Nei primi anni del '900, gli eteri furono abbandonati perché infiammabili; anche l'anidride carbonica venne accantonata a causa delle sue alte pressioni di lavoro.
La pericolosità dell'utilizzo di tali fluidi spinse, negli anni trenta, la comparsa sul mercato di nuovi refrigeranti, che consentissero una maggiore sicurezza d'uso, quali ad esempio i primi fluidi clorurati (il Freon 11, il Freon 12) ed in seguito l’R22 e l’R502.
Da questo periodo nel mondo del freddo ci si spinse verso l’utilizzo di fluidi stabili chimicamente, con buone proprietà termodinamiche, non tossici e non infiammabili.
Gli elementi chimici che garantirono tali requisiti furono il cloro ed il fluoro, entrati a far parte in gran quantità nella composizione dei CFC e degli HCFC.
Quando però iniziò a svilupparsi a livello internazionale la consapevolezza dei problemi connessi al buco dell'ozono e all'effetto serra, i CFC non furono più considerati “accettabili”, a causa del loro effetto dannoso verso l’ambiente; ciò accadde negli anni ’70 del Novecento.

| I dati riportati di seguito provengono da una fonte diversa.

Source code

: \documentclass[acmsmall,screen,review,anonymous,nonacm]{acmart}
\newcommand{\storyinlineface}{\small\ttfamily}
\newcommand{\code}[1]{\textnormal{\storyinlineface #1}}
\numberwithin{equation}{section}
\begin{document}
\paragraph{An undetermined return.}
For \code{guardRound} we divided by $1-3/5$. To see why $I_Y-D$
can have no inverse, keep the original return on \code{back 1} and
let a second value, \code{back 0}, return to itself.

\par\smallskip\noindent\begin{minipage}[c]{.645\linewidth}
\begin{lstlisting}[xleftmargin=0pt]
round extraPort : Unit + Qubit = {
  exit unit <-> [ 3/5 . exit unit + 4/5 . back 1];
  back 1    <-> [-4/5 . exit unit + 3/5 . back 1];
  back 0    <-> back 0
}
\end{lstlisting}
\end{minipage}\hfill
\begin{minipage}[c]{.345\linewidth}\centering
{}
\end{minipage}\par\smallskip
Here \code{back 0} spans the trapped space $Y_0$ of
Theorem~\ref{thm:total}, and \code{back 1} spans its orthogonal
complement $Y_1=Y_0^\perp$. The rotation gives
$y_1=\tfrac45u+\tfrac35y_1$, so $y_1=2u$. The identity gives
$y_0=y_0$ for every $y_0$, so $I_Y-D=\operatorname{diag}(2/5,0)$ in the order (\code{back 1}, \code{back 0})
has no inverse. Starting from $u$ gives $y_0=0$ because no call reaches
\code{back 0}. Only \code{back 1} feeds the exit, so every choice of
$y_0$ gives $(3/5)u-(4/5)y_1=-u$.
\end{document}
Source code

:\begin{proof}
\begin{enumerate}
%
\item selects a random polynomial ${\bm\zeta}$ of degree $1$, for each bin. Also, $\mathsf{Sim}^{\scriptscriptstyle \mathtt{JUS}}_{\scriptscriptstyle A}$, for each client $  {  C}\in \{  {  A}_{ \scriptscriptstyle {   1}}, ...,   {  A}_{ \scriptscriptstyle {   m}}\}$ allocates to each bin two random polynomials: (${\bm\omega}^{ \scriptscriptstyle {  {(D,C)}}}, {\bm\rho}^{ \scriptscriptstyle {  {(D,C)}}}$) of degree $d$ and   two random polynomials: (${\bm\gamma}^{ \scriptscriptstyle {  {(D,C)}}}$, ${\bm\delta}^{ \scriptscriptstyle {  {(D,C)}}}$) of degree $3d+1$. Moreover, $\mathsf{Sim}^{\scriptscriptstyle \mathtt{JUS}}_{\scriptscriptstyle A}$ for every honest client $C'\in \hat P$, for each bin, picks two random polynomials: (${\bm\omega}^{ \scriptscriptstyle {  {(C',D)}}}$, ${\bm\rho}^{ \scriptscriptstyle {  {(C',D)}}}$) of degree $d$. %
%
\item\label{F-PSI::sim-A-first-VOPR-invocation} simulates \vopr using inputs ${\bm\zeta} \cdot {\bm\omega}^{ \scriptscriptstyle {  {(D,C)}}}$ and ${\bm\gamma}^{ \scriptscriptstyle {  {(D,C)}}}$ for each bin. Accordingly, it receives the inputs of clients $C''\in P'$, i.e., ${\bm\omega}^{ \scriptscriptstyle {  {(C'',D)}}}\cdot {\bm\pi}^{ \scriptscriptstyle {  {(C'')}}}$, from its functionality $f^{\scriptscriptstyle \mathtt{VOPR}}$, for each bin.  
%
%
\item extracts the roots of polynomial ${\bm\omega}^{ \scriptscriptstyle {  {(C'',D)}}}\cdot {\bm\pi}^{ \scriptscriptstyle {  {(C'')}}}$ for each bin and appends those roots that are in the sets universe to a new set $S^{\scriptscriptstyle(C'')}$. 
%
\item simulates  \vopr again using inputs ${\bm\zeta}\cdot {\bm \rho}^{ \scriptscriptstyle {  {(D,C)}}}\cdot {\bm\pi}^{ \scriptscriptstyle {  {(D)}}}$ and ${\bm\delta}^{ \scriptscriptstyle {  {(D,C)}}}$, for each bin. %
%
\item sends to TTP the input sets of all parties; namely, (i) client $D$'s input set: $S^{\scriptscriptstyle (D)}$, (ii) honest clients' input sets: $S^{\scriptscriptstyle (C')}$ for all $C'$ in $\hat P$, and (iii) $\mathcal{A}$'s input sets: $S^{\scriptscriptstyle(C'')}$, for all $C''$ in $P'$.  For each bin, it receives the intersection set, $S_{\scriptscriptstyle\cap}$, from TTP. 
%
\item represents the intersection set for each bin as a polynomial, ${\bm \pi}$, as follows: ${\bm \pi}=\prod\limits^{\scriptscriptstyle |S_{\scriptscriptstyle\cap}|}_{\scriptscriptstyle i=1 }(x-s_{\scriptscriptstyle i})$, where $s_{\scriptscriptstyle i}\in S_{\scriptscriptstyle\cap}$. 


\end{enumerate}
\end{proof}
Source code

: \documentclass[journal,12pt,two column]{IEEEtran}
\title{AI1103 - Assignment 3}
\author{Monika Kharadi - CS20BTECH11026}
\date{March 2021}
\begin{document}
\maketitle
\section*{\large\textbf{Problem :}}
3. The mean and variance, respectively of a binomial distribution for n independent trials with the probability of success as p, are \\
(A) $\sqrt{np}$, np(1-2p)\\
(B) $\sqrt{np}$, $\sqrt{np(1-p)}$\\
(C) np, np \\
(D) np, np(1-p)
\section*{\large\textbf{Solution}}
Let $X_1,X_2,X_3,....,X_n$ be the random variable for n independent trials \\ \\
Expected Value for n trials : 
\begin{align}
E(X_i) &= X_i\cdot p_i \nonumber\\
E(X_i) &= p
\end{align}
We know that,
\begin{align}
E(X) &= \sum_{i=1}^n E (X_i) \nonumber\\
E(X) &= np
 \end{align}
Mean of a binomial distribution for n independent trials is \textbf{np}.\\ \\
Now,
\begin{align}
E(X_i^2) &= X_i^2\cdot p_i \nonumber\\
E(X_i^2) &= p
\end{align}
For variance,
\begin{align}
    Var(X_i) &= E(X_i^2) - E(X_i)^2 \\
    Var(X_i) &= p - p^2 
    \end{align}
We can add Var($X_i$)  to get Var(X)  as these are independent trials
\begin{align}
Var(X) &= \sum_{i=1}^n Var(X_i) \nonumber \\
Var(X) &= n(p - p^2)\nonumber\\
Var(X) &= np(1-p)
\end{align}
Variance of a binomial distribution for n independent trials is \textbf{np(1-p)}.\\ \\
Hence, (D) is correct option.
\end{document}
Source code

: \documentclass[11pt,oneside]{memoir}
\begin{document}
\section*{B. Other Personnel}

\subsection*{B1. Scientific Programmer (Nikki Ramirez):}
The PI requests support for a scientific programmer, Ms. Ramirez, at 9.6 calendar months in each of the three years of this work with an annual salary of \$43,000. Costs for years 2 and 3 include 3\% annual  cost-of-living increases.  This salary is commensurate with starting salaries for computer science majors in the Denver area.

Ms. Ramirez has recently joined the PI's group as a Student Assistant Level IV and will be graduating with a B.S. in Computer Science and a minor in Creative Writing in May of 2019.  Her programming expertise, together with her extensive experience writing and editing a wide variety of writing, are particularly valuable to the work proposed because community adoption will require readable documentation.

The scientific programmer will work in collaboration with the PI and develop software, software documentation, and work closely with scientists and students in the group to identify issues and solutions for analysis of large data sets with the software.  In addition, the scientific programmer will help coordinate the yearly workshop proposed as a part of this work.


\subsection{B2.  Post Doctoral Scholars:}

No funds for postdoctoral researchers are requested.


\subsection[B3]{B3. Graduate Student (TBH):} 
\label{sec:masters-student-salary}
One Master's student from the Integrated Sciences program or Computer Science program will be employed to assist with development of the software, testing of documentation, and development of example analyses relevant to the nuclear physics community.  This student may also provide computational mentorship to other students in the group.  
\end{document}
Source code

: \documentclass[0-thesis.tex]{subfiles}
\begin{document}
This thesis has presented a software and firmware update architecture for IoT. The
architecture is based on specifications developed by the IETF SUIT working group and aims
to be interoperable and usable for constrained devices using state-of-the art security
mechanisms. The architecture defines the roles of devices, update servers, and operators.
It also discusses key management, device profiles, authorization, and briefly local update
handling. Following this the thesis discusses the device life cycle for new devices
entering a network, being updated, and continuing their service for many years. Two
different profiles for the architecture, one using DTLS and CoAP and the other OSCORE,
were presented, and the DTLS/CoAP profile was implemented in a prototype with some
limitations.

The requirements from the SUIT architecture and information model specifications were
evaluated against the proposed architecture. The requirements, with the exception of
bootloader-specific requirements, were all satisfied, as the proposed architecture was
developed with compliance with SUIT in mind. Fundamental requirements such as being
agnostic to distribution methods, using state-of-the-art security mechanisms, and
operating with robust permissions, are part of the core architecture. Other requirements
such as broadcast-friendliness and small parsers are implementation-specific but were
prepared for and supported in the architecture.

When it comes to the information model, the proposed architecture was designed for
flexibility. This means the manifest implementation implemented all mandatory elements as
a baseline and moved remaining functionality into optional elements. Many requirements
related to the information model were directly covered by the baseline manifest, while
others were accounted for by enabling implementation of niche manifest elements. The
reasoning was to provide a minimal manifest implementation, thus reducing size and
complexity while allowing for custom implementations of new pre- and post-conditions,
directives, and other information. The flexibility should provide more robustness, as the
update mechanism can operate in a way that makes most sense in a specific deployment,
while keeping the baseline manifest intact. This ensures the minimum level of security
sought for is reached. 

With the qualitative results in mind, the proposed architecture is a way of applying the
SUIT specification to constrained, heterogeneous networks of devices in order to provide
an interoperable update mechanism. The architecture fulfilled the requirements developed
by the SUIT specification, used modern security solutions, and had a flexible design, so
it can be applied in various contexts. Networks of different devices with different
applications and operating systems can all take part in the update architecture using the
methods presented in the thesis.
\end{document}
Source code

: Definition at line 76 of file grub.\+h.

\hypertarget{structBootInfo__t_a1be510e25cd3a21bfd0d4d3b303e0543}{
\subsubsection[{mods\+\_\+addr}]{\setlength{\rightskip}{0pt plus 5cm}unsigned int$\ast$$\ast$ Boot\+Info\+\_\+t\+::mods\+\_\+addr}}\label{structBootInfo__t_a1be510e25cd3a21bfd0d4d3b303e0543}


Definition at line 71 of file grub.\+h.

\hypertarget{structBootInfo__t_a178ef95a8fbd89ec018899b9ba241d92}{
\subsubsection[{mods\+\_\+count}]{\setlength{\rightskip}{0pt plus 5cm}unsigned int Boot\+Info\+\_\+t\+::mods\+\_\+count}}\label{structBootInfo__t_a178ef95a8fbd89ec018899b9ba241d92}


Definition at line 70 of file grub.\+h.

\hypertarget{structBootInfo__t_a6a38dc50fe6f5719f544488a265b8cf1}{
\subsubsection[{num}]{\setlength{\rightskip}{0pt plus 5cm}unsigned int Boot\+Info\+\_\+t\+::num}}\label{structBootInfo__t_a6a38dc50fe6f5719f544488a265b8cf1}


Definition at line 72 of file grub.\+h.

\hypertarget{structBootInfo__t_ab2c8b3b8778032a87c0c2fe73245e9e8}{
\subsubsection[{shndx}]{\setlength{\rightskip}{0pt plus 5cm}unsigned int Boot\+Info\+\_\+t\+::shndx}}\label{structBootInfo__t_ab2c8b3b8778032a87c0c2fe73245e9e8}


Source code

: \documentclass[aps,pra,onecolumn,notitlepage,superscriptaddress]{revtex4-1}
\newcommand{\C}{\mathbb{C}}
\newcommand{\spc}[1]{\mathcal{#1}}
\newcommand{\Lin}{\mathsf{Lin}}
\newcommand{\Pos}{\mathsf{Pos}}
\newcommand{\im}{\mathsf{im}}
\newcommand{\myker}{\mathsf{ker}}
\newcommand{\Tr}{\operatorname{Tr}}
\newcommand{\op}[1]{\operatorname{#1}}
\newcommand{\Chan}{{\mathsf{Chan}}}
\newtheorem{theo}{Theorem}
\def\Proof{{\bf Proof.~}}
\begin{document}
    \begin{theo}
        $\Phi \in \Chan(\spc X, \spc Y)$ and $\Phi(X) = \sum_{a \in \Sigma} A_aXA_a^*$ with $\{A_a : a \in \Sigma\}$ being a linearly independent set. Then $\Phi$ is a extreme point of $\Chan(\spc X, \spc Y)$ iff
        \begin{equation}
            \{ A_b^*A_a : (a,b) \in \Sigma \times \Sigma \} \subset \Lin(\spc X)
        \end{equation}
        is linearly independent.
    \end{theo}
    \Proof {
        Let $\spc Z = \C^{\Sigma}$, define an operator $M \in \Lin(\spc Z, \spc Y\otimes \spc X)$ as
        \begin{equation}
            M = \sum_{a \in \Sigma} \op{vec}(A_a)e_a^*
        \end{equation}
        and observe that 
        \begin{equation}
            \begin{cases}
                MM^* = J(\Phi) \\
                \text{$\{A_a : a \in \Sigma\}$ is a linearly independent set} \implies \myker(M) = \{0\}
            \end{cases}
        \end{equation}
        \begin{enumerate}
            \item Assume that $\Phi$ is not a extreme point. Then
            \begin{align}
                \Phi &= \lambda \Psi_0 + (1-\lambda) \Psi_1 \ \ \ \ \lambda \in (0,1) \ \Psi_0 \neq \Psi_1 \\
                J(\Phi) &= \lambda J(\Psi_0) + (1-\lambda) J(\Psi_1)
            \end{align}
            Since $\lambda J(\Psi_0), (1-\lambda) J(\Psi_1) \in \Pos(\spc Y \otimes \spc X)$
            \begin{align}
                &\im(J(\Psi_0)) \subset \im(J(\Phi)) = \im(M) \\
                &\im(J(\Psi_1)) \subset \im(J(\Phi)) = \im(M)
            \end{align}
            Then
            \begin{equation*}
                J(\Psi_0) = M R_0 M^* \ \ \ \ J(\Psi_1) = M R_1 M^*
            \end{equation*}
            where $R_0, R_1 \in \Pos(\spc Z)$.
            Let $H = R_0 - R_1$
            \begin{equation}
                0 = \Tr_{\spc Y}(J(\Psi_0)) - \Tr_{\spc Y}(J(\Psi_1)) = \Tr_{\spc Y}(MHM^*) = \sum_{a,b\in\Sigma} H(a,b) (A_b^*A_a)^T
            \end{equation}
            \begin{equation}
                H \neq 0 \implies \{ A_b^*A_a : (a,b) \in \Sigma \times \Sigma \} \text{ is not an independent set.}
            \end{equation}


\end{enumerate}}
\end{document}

Nel 1984 venne firmata la Convenzione di Vienna e nel 1987 il Protocollo di Montreal, entrato in vigore nel 1989, il primo accordo a livello internazionale che stabiliva la progressiva riduzione nel tempo dell’uso dei CFC fino ad una diminuzione del 50% della produzione e dei consumi entro il 1999.
Nel 1990, alla Conferenza di Londra, fu deciso di sospendere la produzione dei CFC entro il 2000.
Nel 1991 la Comunità Economica Europea approvò il Regolamento 594/91 in cui si prevedeva il bando dei CFC entro il 1997.
Nel 1992 si svolse a Copenaghen la Riunione delle Parti aderenti al Protocollo di Montreal e si decise di portare un emendamento al Protocollo in cui si anticipò il bando dei CFC al 1 gennaio 1996.
Anche i refrigeranti HCFC furono indicati come sostanze lesive dell’ozono.
Alla fine del 1992 la Comunità Economica Europea approvò un nuovo Regolamento (il 3952/92) che fissò il termine per la produzione dei CFC al 31 dicembre 1994.
Nel 1993 il Parlamento Italiano approvò la legge n. 549 "Misure per la protezione dell'ozono atmosferico" in cui si confermò la data del 31 dicembre 1994 come termine per la messa al bando dei CFC.
Nel 1994 venne approvato il Regolamento Europeo 3093/94 che fissò definitivamente l’arresto della produzione dei CFC al 31 dicembre 1994 e scandì le varie tappe per la messa al bando degli HCFC.